# Dedicated freezer circuit in basement?



## Stubbie (Jan 7, 2007)

If the nameplate running amps is only 5 amps it would not require a dedicated circuit. There are situations where a freezer with higher amp requirements *may* require a dedicated circuit. Other items would be fine on this circuit with your freezer. As a general rule you have 1440 watts useable for general purpose on a 15 amp (1800 watt) circuit. Your freezer needs 120 volts x 5 amps = 600 watts running. 1440 - 600 = 840 watts remaining. That is 14 ...60 watt incandescent light bulbs equivalent. So you get the idea.
One problem with lights on circuits with freezers is they may monmentarily dim when the compressor starts. Just something to consider. It doesn't bother most people.

Stubbie


----------



## budde97 (Nov 27, 2006)

Thank you very much for the information. That is what sounded reasonable to me. I am going to keep the extra circuits to a minimum off of this. I ran 12/2 wiring to the receptacle even though I was going to put this on a 15amp breaker. If I up this to a 20amp breaker, could I put a few other outlets on the same? These outlets will be very rarely used, but since I am limited on the number of breakers I have room for, I am looking for the most efficent layout.


----------



## Mike Swearingen (Mar 15, 2005)

I'm not a pro electrician, but yes, you can upgrade that circuit to a 20 amp breaker if all wiring on it is 12/2wg, and you can add receptacles.
Depending upon what you had on it, the 15 amp breaker would probably do, although I would go ahead and do the 20 amp breaker.
When I wired my present home that I built in 1977, I put only 12g and up in it. There isn't a piece of 14g in my home, but that's just me. Always overkill.
LOL
Mike


----------



## Stubbie (Jan 7, 2007)

> I ran 12/2 wiring to the receptacle even though I was going to put this on a 15amp breaker. If I up this to a 20amp breaker, could I put a few other outlets on the same?

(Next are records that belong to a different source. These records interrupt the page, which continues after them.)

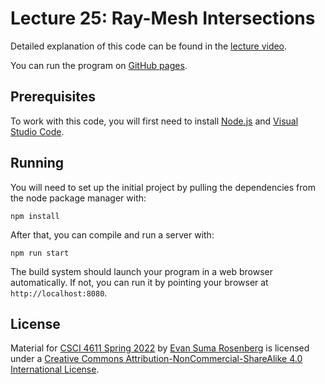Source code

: # Lecture 25: Ray-Mesh Intersections

Detailed explanation of this code can be found in the [lecture video](https://mediaspace.umn.edu/media/t/1_5ilccwck).

You can run the program on [GitHub pages](https://csci-4611-spring-2022.github.io/Lecture-25).

## Prerequisites

To work with this code, you will first need to install [Node.js](https://nodejs.org/en/) and [Visual Studio Code](https://code.visualstudio.com/). 

## Running

You will need to set up the initial project by pulling the dependencies from the node package manager with:

```
npm install
```

After that, you can compile and run a server with:

```
npm run start
```

The build system should launch your program in a web browser automatically.  If not, you can run it by pointing your browser at `http://localhost:8080`.

## License

Material for [CSCI 4611 Spring 2022](https://canvas.umn.edu/courses/290928/assignments/syllabus) by [Evan Suma Rosenberg](https://illusioneering.umn.edu/) is licensed under a [Creative Commons Attribution-NonCommercial-ShareAlike 4.0 International License](http://creativecommons.org/licenses/by-nc-sa/4.0/).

Yep, the NEC does not specifiy how many receptacles can be put on a general purpose branch circuit. Some like to calculate 180 watts per duplex receptacle which would mean 8 on a 15 amp circuit and 10 on a 20 amp considering recommended load of 80%. I dont think this is a very good way of realistically controlling load on plug and cord equipment but is useful for load calculations.

If you ran 12 awg then put in a 20 amp breaker anything less is a waste of precious power in a panel that is running out of breaker room. A 15 amp breaker on 12 awg gains you nothing in safety or load protection for general purpose cord and plug equipment. Todays vacuum cleaners draw a lot of amperage both starting and running. 20 amp general purpose branch circuits are the way you would want to do these receptacles. Or if both lights and receptacles by all means 20 amps. Also you do not need the 20 amp T-slot receptacle on 20 amp circuits just install the 15 amp ones (they have 20 amp feed thru rating). Most 20 amp T-slots are reserved for exercise equipment and window a/c and almost always when a piece of equipment comes with a 20 amp 5-20P it requires a dedicated circuit. So dont waste your money on them.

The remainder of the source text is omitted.